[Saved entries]
——
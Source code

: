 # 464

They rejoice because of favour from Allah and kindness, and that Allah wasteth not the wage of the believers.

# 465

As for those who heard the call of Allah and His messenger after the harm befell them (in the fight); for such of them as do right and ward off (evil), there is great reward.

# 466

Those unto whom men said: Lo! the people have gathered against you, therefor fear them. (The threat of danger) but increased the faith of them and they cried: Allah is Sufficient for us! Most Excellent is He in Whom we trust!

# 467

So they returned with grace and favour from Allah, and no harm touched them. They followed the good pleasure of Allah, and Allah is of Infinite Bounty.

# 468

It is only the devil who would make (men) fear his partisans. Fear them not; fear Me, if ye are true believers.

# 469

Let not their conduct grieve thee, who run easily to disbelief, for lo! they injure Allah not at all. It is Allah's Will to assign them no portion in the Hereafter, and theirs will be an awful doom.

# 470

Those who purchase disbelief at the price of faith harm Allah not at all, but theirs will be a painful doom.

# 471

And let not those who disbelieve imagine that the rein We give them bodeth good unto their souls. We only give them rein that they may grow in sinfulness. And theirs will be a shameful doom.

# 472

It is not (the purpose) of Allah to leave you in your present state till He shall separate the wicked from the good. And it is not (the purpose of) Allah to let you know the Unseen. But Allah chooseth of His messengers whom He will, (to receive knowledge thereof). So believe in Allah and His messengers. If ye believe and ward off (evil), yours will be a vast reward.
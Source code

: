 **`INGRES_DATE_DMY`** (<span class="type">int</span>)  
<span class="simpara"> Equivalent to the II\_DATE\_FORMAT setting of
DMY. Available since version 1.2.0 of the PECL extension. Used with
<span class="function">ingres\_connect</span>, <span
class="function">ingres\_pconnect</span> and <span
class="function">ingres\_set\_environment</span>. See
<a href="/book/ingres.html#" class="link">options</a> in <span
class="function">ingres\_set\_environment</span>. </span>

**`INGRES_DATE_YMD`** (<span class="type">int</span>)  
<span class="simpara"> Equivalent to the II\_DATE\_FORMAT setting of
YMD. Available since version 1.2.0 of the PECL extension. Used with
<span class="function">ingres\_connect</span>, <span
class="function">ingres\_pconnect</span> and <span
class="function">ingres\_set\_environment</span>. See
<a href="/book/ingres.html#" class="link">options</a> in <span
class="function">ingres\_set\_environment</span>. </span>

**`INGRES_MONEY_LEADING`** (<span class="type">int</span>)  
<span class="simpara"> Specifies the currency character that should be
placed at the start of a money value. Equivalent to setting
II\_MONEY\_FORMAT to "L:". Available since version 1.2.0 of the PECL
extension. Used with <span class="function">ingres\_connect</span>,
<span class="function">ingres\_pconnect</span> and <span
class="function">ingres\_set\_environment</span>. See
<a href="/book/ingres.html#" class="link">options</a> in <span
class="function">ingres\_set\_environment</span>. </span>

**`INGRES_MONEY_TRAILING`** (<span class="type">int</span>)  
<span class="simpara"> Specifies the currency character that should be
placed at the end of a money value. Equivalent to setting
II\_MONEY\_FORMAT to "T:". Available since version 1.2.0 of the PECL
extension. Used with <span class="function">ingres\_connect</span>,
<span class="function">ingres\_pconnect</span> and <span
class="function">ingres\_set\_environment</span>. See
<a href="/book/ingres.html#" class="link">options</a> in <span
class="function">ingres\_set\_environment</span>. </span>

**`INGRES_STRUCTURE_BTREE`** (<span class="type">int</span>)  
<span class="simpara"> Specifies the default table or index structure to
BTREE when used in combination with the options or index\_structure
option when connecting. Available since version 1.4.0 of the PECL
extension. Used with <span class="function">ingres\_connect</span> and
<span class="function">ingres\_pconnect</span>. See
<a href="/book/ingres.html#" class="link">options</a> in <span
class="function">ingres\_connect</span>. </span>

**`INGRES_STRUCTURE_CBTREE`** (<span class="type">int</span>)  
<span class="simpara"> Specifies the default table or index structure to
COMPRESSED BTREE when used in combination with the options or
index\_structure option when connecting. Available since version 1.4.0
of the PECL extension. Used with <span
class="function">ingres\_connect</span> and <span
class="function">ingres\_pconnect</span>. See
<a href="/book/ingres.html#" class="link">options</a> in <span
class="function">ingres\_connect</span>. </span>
——
● **Your instructions**:
Reproduce every line from the preceding data in which the word "favour" can be found.

● **Exercise result**:
They rejoice because of favour from Allah and kindness, and that Allah wasteth not the wage of the believers.
So they returned with grace and favour from Allah, and no harm touched them. They followed the good pleasure of Allah, and Allah is of Infinite Bounty.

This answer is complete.